This week the Opposition seized control. Right through until the general election, and starting with the party conference season that opens with the Liberal Democrats in Bournemouth today, the most gripping of our national debates will take place by opposition demand, in opposition territory, and on opposition terms. From this weekend onwards, the Opposition have the ball.

Earlier this year, to many raised eyebrows, including some within his own Cabinet, Gordon Brown created a dividing line with the Opposition. The crucial question at the election, he said, would be “Labour investment versus Tory cuts”. He placed his personal judgment and authority firmly on the investment side of that divide.

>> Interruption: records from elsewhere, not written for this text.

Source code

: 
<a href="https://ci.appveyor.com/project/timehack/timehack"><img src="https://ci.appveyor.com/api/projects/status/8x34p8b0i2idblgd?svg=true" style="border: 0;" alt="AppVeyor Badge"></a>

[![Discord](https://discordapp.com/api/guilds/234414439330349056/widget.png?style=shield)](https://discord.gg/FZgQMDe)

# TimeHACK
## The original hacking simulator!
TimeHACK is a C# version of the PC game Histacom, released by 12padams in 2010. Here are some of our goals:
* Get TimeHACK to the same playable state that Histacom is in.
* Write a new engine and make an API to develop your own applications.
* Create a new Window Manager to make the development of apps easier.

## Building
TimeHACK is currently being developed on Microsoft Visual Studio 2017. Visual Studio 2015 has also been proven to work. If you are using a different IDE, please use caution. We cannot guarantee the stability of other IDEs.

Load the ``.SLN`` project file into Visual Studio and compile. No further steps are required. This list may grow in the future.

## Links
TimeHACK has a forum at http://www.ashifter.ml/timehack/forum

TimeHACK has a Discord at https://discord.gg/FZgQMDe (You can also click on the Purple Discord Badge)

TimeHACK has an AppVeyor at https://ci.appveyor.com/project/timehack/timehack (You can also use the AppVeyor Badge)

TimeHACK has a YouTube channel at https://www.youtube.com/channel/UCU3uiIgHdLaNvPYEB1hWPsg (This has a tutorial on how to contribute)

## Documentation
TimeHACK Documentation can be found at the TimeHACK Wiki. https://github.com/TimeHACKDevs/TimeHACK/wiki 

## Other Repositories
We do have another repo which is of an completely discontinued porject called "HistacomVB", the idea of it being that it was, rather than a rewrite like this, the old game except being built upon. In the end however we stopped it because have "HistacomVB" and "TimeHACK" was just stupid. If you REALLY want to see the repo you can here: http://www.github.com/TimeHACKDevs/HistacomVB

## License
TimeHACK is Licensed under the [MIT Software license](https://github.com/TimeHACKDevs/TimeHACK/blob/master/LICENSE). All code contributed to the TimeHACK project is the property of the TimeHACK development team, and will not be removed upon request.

This week the Prime Minister has shuffled over his own dividing line and joined the Conservatives, the Liberal Democrats and almost all political and economic commentary. Crossing to the other side, he has fallen in with the very consensus he had pledged his party to reject.

It would be difficult to overstate the significance of this capitulation. The debate will not, after all, be about whether to cut public spending, but about where and how. It is the debate the Opposition has for 12 months been demanding. Mr Brown starts now from the impossible position of trying to argue that he will be best fitted to do what until last week he had been adamant should not be done. But that’s his fault.

And the indignity of his eleventh-hour capitulation to reality has been made worse by Thursday’s shocking update on that reality. The deterioration in our finances is snowballing.

The Office for National Statistics reports an imbalance between spending and revenue of unprecedented and unsustainable proportions — far worse than many thought or Brown’s demented Candy Mountain rhetoric implied. His characterisation of opposition warnings as alarmist and verging on the unpatriotic now appears to verge, itself, on treason. Opposition alarm has been, if anything, understated.

To add to Labour’s difficulties it has emerged from a Treasury leak this week (one might fantasise that the much-put-upon Chancellor himself is the Tory mole) that Mr Brown had been advised all along that spending would have to be cut, on almost exactly the scale and within almost exactly the timescale that the Opposition had been insisting, even as he poured scorn and indignation on their argument. Moreover the Treasury had been making plans accordingly. So not only Mr Brown’s capability but his integrity have been called into question. And that’s his fault too.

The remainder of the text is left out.